Falun Gong practitioners during a re-enactment of the Chinese Communist Party's practice of forced organ harvesting from Falun Gong practitioners, during a rally in Taipei, Taiwan, on April 23, 2006. (Patrick Lin/AFP via Getty Images)
Falun Gong practitioners during a re-enactment of the Chinese Communist Party's practice of forced organ harvesting from Falun Gong practitioners, during a rally in Taipei, Taiwan, on April 23, 2006. Patrick Lin/AFP via Getty Images

The CCP launched a national campaign to eradicate the faith in 1999, which had an estimated 70–100 million practitioners at the time.

The China Tribunal concluded in March 2020 that forced organ harvesting “has been committed for years throughout China on a significant scale and that Falun Gong practitioners have been one—and probably the main—source of organ supply.”

Chen, the surgeon who performed a lung transplant on Liu, was accused of forced organ harvesting from Falun Gong practitioners as early as 2016 by the World Organization to Investigate the Persecution of Falun Gong (WOIPFG), a non-profit focused on holding human rights perpetrators accountable.
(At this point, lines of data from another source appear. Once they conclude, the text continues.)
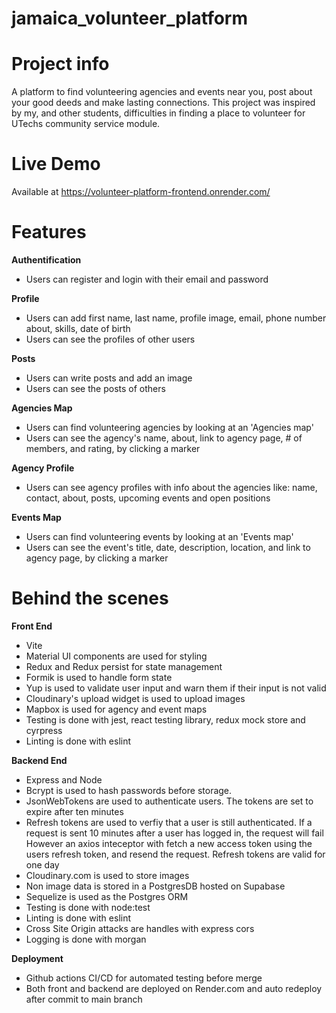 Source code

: # jamaica_volunteer_platform
# Project info
A platform to find volunteering agencies and events near you, post about your good deeds and make lasting connections. This project was inspired by my, and other students, difficulties in finding a place to volunteer for UTechs community service module.
# Live Demo
Available at https://volunteer-platform-frontend.onrender.com/
# Features
**Authentification**
* Users can register and login with their email and password

**Profile**
* Users can add first name, last name, profile image, email, phone number about, skills, date of birth
* Users can see the profiles of other users

**Posts**
* Users can write posts and add an image
* Users can see the posts of others

**Agencies Map**
* Users can find volunteering agencies by looking at an 'Agencies map'
* Users can see the agency's name, about, link to agency page, # of members, and rating, by clicking a marker

**Agency Profile**
* Users can see agency profiles with info about the agencies like: name, contact, about, posts, upcoming events and open positions

**Events Map**
* Users can find volunteering events by looking at an 'Events map'
* Users can see the event's title, date, description, location, and link to agency page, by clicking a marker

# Behind the scenes

**Front End**
* Vite
* Material UI components are used for styling
* Redux and Redux persist for state management
* Formik is used to handle form state
* Yup is used to validate user input and warn them if their input is not valid
* Cloudinary's upload widget is used to upload images
* Mapbox is used for agency and event maps
* Testing is done with jest, react testing library, redux mock store and  cyrpress
* Linting is done with eslint

**Backend End**
* Express and Node
* Bcrypt is used to hash passwords before storage.
* JsonWebTokens are used to authenticate users. The tokens are set to expire after ten minutes 
* Refresh tokens are used to verfiy that a user is still authenticated. If a request is sent 10 minutes after a user has logged in, the request will fail
However an axios inteceptor with fetch a new access token using the users refresh token, and resend the request. Refresh tokens are valid for one day
* Cloudinary.com is used to store images
* Non image data is stored in a PostgresDB hosted on Supabase
* Sequelize is used as the Postgres ORM
* Testing is done with node:test
* Linting is done with eslint
* Cross Site Origin attacks are handles with express cors
* Logging is done with morgan


**Deployment**
* Github actions CI/CD for automated testing before merge
* Both front and backend are deployed on Render.com and auto redeploy after commit to main branch




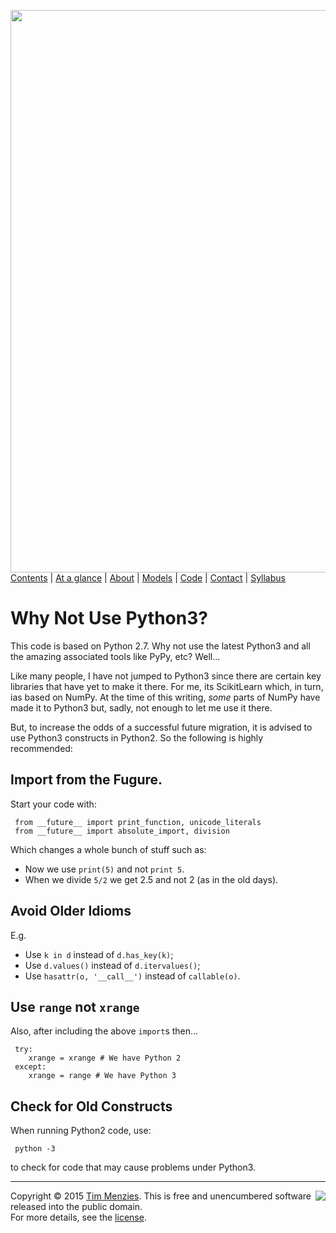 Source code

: [<img width=900 src="https://raw.githubusercontent.com/txt/mase/master/img/banner1.png">](https://github.com/txt/mase/blob/master/README.md)   
[Contents](https://github.com/txt/mase/blob/master/TOC.md) |
[At a glance](https://github.com/txt/mase/blob/master/OVERVIEW.md) |
[About](https://github.com/txt/mase/blob/master/ABOUT.md) |
[Models](https://github.com/txt/mase/blob/master/MODELS.md) |
[Code](https://github.com/txt/mase/tree/master/src) |
[Contact](http://menzies.us) |
[Syllabus](https://github.com/txt/mase/blob/master/SYLLABUS.md) 

# Why Not Use Python3?

This code is based on Python 2.7. Why not use the latest Python3 and all
the amazing associated tools like PyPy, etc? Well...

Like many people, I have not jumped to Python3
since there are certain key libraries that have yet
to make it there. For me, its ScikitLearn which, in
turn, ias based on NumPy. At the time of this
writing, *some* parts of NumPy have made it to
Python3 but, sadly, not enough to let me use it
there.

But, to increase the odds of a successful future migration,
it is advised to use Python3 constructs in Python2. So the following
is highly recommended:

## Import from the Fugure.

Start your code with:

     from __future__ import print_function, unicode_literals
     from __future__ import absolute_import, division

Which changes a whole bunch of stuff such as:

+ Now we use `print(5)` and not `print 5`.
+ When we divide `5/2` we get 2.5 and not 2 (as in the old days).

## Avoid Older Idioms

E.g.

+ Use `k in d` instead of `d.has_key(k)`;
+ Use `d.values()` instead of `d.itervalues()`;
+ Use `hasattr(o, '__call__')` instead of `callable(o)`.

## Use `range` not `xrange`

Also, after including the above `import`s then...

     try:
        xrange = xrange # We have Python 2
     except:
        xrange = range # We have Python 3

## Check for Old Constructs

When running Python2 code, use:

     python -3

to check for code that may cause problems under Python3.

_________

<img align=right src="https://raw.githubusercontent.com/txt/mase/master/img/pd-icon.png">Copyright © 2015 [Tim Menzies](http://menzies.us).
This is free and unencumbered software released into the public domain.   
For more details, see the [license](https://github.com/txt/mase/blob/master/LICENSE).

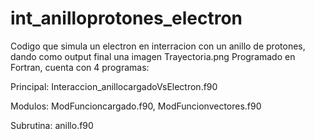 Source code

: # int_anilloprotones_electron

Codigo que simula un electron en interracion con un anillo de protones, dando como output final una imagen Trayectoria.png
Programado en Fortran, cuenta con 4 programas:

Principal: Interaccion_anillocargadoVsElectron.f90

Modulos: ModFuncioncargado.f90, ModFuncionvectores.f90

Subrutina: anillo.f90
Two months ago, the U.S. House of Representatives of the United States Congress passed the Falun Gong Protection Act, the first U.S. legislative bill to address the CCP’s persecution of the faith.

If enacted, the bill will ban any U.S. cooperation with China on organ transplants and target sanctions and visa restrictions on individuals complicit in forced organ harvesting. The bill still needs to advance in the upper legislative chamber and be signed by the president before becoming law.